Будучи человеком определенного круга, я бы мог отважиться и разглядеть его издали, когда он стоит, прислонившись к дереву, точно к колонне в опере. Но мне страшно покидать круг моего острова, а потом, зачем? Его гордыня никогда не снизойдет до того, чтобы обратиться к аборигенам. К тому же я говорю на другом языке. И остров этот я знаю плохо. Я просто к нему привык. Я его терплю. Я должен отнестись к нему как турист, как Тест, причем как Тест, который не заходит далеко вглубь.
Бесцельные действия
Лафкадио думает, что убивает без пели. Но он выбрасывает через дверь то, что он всегда выкидывал в окно, все то, что отвергает и не может принять его существо даже под угрозой смертной казни.
Когда Лафкадио выталкивает Ф., он будто бы смотрится в вагонное стекло, сдавливает ногтями крыло носа, выжимая жировик. Представляю, как после этой гигиенической процедуры, проявления кокетства (убийство), он садится, вытирается ваткой, одним щелчком смахивает пылинку с нового костюма (1930)
Чего только об опиуме не говорят! После дезинтоксикации я вновь возвращаюсь к неприятностям, которые списывал на его счет и которые он скрашивал; теперь я вспоминаю, что те же неприятности меня мучили раньше, когда я еще не знал опиума. (1930).
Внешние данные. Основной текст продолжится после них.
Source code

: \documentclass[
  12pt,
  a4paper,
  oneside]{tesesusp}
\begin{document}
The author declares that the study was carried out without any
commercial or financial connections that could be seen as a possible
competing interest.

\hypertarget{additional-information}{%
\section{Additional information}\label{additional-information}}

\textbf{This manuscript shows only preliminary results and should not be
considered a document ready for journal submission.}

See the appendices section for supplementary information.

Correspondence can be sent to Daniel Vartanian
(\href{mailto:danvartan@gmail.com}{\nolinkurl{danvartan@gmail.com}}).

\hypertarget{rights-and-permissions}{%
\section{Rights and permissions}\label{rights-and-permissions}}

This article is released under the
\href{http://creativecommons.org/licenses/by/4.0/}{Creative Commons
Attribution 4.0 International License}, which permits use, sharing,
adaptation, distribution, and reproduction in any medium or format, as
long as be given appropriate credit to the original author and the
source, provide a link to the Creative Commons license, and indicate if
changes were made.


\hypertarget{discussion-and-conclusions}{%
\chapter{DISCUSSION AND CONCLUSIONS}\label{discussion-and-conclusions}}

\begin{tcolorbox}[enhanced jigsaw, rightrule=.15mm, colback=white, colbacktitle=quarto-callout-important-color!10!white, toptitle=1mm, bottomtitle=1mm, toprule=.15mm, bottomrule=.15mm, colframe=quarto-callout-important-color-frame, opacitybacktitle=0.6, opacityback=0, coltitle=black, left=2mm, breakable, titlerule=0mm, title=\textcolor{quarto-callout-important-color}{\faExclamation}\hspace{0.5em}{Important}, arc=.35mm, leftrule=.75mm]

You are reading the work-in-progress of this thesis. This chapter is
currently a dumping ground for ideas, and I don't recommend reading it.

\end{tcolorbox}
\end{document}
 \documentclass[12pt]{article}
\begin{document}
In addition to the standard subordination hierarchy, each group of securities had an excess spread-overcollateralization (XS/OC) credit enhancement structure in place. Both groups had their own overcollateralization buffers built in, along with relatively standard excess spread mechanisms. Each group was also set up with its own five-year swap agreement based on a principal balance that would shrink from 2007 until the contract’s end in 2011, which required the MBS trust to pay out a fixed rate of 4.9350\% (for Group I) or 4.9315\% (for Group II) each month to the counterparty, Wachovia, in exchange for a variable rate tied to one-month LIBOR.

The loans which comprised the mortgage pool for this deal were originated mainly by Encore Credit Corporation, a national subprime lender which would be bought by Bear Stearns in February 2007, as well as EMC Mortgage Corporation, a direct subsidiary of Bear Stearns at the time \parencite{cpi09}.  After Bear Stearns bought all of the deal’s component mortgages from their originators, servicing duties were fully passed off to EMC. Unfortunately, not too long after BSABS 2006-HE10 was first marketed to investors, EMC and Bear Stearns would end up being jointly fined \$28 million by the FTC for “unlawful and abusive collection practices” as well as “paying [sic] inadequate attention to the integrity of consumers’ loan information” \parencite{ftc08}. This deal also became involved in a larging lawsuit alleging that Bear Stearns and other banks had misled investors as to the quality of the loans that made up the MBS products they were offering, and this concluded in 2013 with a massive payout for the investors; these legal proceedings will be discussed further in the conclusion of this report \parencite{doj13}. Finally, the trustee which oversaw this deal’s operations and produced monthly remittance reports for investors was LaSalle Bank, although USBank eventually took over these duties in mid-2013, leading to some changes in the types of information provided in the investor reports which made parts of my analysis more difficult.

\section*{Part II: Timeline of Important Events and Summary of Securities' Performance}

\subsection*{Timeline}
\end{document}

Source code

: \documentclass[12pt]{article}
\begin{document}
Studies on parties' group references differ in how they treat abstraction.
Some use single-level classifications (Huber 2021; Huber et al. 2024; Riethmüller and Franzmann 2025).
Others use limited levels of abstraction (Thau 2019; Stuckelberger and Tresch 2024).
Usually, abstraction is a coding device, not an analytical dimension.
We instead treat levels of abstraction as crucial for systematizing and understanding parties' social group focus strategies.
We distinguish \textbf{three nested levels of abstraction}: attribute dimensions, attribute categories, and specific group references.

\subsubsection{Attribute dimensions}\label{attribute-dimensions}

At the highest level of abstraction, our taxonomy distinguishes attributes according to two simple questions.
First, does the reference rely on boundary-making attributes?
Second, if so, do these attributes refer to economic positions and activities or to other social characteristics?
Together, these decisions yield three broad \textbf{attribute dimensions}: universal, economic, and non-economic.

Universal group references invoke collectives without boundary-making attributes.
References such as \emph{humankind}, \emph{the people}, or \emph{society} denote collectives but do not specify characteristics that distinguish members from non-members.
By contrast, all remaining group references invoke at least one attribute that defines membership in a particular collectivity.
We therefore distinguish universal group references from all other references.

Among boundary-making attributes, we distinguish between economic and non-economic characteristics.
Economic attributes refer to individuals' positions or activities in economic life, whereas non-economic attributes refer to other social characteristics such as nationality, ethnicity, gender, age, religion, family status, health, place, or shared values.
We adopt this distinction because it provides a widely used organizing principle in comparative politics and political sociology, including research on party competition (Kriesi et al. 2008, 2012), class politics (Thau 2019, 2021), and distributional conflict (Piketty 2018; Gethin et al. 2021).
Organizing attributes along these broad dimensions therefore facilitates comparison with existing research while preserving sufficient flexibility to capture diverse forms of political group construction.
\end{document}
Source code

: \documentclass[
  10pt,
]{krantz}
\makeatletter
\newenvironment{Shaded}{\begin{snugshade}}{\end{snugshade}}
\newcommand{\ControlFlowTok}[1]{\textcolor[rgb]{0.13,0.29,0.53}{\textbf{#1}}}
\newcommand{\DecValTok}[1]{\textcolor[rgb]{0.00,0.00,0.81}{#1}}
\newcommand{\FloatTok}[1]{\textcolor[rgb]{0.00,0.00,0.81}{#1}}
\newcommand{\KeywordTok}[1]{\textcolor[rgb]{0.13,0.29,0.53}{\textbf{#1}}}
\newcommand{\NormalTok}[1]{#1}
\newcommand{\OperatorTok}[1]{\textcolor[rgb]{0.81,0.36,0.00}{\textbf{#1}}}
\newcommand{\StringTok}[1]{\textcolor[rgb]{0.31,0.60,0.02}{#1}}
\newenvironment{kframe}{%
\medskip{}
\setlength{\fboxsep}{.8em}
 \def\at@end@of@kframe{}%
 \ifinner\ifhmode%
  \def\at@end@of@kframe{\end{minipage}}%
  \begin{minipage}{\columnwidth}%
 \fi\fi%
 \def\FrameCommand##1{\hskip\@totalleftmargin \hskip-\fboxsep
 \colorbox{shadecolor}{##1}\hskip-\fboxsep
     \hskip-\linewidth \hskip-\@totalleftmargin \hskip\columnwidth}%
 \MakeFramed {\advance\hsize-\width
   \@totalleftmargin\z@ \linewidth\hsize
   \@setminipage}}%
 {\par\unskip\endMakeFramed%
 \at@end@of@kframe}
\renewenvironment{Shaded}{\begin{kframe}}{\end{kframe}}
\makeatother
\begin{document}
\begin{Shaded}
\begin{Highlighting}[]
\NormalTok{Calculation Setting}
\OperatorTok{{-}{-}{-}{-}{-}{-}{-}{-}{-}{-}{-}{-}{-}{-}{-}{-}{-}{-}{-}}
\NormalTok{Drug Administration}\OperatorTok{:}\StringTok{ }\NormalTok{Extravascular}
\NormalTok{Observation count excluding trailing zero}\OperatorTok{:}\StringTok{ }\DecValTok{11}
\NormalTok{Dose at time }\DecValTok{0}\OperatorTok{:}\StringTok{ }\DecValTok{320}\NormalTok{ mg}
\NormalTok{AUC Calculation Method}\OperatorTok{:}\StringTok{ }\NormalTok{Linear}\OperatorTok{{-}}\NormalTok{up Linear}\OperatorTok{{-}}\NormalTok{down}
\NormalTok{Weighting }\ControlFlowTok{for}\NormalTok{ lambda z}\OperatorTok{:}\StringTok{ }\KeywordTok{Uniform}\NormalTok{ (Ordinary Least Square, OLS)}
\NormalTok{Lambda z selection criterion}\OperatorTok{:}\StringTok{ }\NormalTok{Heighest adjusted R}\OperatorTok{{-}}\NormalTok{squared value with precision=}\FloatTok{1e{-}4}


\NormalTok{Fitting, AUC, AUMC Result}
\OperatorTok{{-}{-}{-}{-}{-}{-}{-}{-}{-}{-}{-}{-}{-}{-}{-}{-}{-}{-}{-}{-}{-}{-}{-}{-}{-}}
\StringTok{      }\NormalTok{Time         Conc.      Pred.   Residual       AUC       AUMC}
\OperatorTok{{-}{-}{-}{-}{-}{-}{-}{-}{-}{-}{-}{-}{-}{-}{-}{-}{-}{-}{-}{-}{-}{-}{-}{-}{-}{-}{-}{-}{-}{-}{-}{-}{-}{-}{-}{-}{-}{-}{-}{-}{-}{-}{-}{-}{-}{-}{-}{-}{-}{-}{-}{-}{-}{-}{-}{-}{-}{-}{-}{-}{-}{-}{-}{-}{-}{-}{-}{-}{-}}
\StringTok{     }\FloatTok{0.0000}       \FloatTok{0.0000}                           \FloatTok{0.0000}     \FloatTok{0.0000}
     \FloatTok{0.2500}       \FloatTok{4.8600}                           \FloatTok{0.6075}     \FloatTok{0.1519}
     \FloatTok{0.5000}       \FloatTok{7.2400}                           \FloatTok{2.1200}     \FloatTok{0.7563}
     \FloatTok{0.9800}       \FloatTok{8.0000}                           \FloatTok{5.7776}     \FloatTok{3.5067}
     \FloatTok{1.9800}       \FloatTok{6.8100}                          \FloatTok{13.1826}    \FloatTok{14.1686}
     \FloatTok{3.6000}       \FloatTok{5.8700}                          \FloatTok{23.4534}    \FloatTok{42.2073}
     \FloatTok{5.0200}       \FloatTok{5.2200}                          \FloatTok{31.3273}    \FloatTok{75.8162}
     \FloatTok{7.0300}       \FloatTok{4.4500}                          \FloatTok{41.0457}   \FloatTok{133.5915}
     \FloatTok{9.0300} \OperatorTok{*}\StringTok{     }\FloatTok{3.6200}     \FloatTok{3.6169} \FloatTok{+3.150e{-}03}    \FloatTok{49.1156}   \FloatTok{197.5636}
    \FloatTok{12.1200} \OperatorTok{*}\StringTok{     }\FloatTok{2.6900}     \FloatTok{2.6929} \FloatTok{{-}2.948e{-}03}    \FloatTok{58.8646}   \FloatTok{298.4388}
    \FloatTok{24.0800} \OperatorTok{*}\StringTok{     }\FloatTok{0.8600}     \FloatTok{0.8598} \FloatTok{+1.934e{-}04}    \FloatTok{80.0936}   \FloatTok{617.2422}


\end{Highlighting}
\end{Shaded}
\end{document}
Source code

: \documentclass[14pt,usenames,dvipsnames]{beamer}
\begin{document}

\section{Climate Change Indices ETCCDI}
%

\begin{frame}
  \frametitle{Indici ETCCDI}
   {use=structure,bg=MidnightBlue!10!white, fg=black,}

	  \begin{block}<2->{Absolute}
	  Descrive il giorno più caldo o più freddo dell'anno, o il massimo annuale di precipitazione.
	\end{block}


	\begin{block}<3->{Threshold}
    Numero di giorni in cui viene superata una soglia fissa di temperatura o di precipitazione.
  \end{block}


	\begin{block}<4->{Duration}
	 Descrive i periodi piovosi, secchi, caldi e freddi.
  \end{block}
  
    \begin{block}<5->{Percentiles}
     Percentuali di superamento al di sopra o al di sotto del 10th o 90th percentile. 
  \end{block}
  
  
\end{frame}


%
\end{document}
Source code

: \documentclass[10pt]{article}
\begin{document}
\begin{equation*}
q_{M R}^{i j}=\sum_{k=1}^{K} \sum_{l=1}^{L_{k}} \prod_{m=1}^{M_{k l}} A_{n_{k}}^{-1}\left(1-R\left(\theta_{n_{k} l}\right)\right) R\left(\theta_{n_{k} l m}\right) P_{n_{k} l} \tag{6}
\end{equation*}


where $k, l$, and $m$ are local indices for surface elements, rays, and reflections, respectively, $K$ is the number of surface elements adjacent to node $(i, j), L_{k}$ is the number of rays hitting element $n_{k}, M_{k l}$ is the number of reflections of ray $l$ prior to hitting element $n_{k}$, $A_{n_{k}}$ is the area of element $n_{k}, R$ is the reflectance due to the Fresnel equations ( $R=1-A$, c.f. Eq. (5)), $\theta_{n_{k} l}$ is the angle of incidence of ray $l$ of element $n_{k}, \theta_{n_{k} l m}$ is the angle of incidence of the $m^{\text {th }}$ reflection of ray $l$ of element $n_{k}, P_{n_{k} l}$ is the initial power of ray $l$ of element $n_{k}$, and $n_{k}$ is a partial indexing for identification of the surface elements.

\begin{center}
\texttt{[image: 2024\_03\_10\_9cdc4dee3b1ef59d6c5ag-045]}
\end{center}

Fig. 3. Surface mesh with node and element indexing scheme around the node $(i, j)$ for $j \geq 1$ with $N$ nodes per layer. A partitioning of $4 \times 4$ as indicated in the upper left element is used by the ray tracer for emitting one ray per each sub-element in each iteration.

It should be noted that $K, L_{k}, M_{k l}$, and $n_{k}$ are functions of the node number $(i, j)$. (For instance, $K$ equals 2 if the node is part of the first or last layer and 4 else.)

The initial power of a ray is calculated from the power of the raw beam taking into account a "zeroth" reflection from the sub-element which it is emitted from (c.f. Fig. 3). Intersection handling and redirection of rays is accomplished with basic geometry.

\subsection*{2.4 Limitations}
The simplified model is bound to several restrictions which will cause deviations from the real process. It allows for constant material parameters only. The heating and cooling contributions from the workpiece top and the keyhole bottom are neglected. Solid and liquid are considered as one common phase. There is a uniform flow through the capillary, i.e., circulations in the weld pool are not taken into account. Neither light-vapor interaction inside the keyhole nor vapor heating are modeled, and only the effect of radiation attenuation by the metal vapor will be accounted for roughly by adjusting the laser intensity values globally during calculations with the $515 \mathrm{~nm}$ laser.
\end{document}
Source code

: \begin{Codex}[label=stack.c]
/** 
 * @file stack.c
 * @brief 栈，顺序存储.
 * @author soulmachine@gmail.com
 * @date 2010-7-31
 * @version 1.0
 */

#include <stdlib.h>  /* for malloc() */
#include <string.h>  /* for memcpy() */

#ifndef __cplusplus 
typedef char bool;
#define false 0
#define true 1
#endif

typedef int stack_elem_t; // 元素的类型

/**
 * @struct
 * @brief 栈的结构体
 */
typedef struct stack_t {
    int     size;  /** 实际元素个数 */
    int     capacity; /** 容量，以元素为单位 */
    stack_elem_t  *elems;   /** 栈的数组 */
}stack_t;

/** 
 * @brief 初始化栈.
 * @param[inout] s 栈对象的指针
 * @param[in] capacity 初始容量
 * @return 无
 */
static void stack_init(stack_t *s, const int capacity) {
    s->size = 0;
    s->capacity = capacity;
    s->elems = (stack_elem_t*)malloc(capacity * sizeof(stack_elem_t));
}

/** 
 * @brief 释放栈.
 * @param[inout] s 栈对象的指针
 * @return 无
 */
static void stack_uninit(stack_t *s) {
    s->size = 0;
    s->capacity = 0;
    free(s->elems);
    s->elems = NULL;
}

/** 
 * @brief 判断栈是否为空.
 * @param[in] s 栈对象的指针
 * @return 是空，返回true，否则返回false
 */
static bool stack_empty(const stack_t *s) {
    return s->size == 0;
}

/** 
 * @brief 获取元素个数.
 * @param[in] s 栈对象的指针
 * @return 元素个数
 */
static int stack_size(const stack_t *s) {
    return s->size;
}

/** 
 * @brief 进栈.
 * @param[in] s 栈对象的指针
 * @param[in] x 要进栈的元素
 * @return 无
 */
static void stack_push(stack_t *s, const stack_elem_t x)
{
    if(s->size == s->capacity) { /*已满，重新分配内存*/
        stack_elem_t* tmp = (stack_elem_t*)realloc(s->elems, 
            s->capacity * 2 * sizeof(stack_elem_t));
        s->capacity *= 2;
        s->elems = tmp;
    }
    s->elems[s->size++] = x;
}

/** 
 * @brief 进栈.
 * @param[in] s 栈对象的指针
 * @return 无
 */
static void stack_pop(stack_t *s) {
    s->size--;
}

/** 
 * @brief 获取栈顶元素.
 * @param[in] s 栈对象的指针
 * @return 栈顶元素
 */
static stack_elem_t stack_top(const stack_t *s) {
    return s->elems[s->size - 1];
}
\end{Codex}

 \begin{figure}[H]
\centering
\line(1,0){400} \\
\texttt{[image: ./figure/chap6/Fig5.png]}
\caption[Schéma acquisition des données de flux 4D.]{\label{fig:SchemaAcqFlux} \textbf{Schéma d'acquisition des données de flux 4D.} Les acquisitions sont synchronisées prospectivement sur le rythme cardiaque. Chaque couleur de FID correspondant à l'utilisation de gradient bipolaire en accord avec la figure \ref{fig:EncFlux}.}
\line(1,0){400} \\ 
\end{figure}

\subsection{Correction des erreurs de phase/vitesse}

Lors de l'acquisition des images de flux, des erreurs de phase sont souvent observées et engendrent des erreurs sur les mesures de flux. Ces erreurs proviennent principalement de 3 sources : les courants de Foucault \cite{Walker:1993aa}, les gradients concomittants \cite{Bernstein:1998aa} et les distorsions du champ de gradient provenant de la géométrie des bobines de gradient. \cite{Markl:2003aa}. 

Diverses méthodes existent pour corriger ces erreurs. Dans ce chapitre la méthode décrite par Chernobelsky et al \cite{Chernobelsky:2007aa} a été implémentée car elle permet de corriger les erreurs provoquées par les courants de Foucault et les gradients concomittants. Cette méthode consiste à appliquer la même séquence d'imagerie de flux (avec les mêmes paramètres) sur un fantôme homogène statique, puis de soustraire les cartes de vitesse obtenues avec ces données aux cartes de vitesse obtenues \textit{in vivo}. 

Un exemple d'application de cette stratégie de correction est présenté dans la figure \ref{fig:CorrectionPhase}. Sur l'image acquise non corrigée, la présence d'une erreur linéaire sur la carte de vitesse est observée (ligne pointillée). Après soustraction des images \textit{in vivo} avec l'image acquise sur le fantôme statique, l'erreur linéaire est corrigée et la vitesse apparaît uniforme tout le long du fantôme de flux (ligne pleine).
Однажды, возвращаясь на улицу Эннер через улицу Лабрюйера, где я провел юность в доме 45 (в особняке, на втором этаже которого жили бабушка и дедушка, на антресольном — мы с родителями, а цокольный этаж-вестибюль был переделен из гаража и состоял только из класса, выходившего во двор и в сад Плейель, усаженный деревьями), я решил победить тревогу, обычно меня охватывавшую и заставлявшую со всех ног бежать по этой улице. Ворота дома 45 были приоткрыты, и я вошел в подворотню. Я с изумлением разглядывал деревья во дворе, где летом катался на велосипеде и раскрашивал марионеток, как вдруг из раньше заколоченного чердачного окошка высунулась бдительная консьержка и спросила, чем я занимаюсь. Я ответил, что пришел взглянуть на дом моего детства, на что она бросила: «Вы меня удивляете», исчезла из окна, спустилась в вестибюль, внимательно смерила меня с ног до головы, и наконец, не поддавшись ни на какие уговоры, почти вытолкала меня на улицу, захлопнув ворота, и этим шумом далекой пушечной канонады обрушив лавину новых воспоминаний.
После такой неудачи я придумал пробежать по этой улице от пересечения с улицей Бланш до дома 45 с закрытыми глазами, касаясь правой рукой стен и фонарей, как я проделывал всегда по пути из школы. Проделанный опыт не дал ощутимых результатов: я понял, что в ту пору я был маленьким, и что сейчас моя рука была выше и дотрагивалась до другого рельефа. Я решил повторить все сначала.